Время «Икс»: Пришельцы | страница 105
Приближалась Рождественская неделя. Ноги у Джасмины раздулись, точно бревна, груди стали твердыми как камни, и она все время чувствовала недомогание. Теперь уже осталось недолго. Она не могла больше скрывать от себя правду, но не знала, что делать. Если бы Халид был жив, он подсказал бы ей. Но Халида нет. Значит, пусть все идет, как идет, а ей остается лишь верить, что Аллах простит ее и будет милосерден,— после того, как накажет, конечно.

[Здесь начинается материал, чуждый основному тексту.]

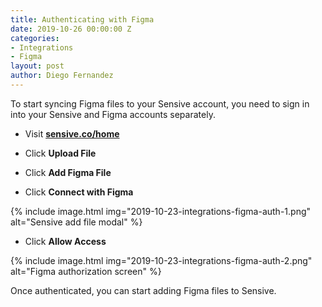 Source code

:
 ```yaml
---
title: Authenticating with Figma
date: 2019-10-26 00:00:00 Z
categories:
- Integrations
- Figma
layout: post
author: Diego Fernandez
---
```


To start syncing Figma files to your Sensive account, you need to sign in into your Sensive and Figma accounts separately.

- Visit [**sensive.co/home**](https://app.sensive.co/home)

- Click **Upload File**

- Click **Add Figma File**

- Click **Connect with Figma**

{% include image.html img="2019-10-23-integrations-figma-auth-1.png" alt="Sensive add file modal" %}

- Click **Allow Access**

{% include image.html img="2019-10-23-integrations-figma-auth-2.png" alt="Figma authorization screen" %}

Once authenticated, you can start adding Figma files to Sensive.
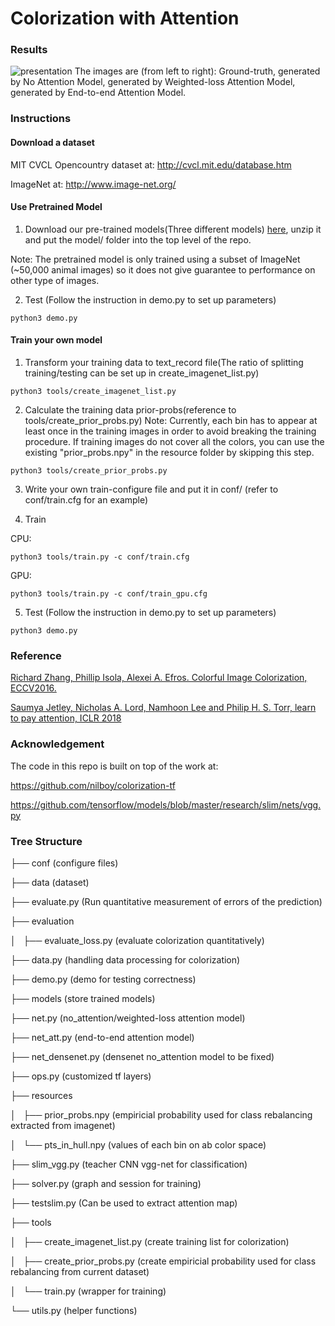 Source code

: # Colorization with Attention

### Results
![presentation](https://github.com/w4995-dl-colorization/Colorization-with-Attention/blob/master/images/results.jpg)
The images are (from left to right): Ground-truth, generated by No Attention Model, generated by Weighted-loss Attention Model, generated by End-to-end Attention Model.

### Instructions

#### Download a dataset

MIT CVCL Opencountry dataset at: http://cvcl.mit.edu/database.htm

ImageNet at: http://www.image-net.org/

#### Use Pretrained Model 
1. Download our pre-trained models(Three different models) [here](https://drive.google.com/file/d/1yI0vt6dv_xVKFKWX2-p609sNfPmABrV8/view?usp=sharing), unzip it and put the model/ folder into the top level of the repo.

Note: The pretrained model is only trained using a subset of ImageNet (~50,000 animal images) so it
does not give guarantee to performance on other type of images.

2. Test (Follow the instruction in demo.py to set up parameters)

```
python3 demo.py
```

#### Train your own model

1. Transform your training data to text_record file(The ratio of splitting training/testing can be set up in create_imagenet_list.py)
```
python3 tools/create_imagenet_list.py
```

2. Calculate the training data prior-probs(reference to tools/create_prior_probs.py)
Note: Currently, each bin has to appear at least once in the training images in order to avoid breaking the training procedure. If training images do not cover all the colors, you can use
the existing "prior_probs.npy" in the resource folder by skipping this step.
```
python3 tools/create_prior_probs.py
```

3. Write your own train-configure file and put it in conf/ (refer to conf/train.cfg for an example)

4. Train

CPU:

```
python3 tools/train.py -c conf/train.cfg
```

GPU:
```
python3 tools/train.py -c conf/train_gpu.cfg
```

5. Test (Follow the instruction in demo.py to set up parameters)

```
python3 demo.py
```

### Reference
[Richard Zhang, Phillip Isola, Alexei A. Efros. Colorful Image Colorization, ECCV2016.](https://arxiv.org/abs/1603.08511)

[Saumya Jetley, Nicholas A. Lord, Namhoon Lee and Philip H. S. Torr, learn to pay attention, ICLR 2018](https://arxiv.org/abs/1804.02391)

### Acknowledgement
The code in this repo is built on top of the work at:

https://github.com/nilboy/colorization-tf

https://github.com/tensorflow/models/blob/master/research/slim/nets/vgg.py

### Tree Structure
├── conf            (configure files)

├── data            (dataset)

├── evaluate.py     (Run quantitative measurement of errors of the prediction)

├── evaluation

│   ├── evaluate_loss.py (evaluate colorization quantitatively)

├── data.py         (handling data processing for colorization)

├── demo.py         (demo for testing correctness)

├── models          (store trained models)

├── net.py          (no_attention/weighted-loss attention model)

├── net_att.py      (end-to-end attention model)

├── net_densenet.py (densenet no_attention model to be fixed)

├── ops.py          (customized tf layers)

├── resources       

│   ├── prior_probs.npy (empiricial probability used for class rebalancing extracted from imagenet)

│   └── pts_in_hull.npy (values of each bin on ab color space)

├── slim_vgg.py         (teacher CNN vgg-net for classification)

├── solver.py           (graph and session for training)

├── testslim.py         (Can be used to extract attention map)

├── tools

│   ├── create_imagenet_list.py (create training list for colorization)

│   ├── create_prior_probs.py   (create empiricial probability used for class rebalancing from current dataset)

│   └── train.py                (wrapper for training)

└── utils.py                    (helper functions)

В сочельник было четыре столика с клиентами. Даже немного странно, обычно в этот вечер большинство англичан обедают дома. Где-то в середине вечера у Джасмины возникло чувство, что вот сейчас она свалится прямо посреди зала и уронит на пол поднос с жареными цыплятами. Она крепилась изо всех сил, стараясь удержаться на ногах; но спустя час все-таки упала или, скорее, осела на колени на полпути между кухней и ящиком для мусора, где никто не мог видеть ее. Она скорчилась там, испытывая головокружение и тошноту, истекая потом, хватая ртом воздух, чувствуя, что в животе у нее что-то дрожит и по всему телу разбегаются странные спазмы. Спустя какое-то время ей стало получше; она поднялась и донесла поднос до мусорного ящика.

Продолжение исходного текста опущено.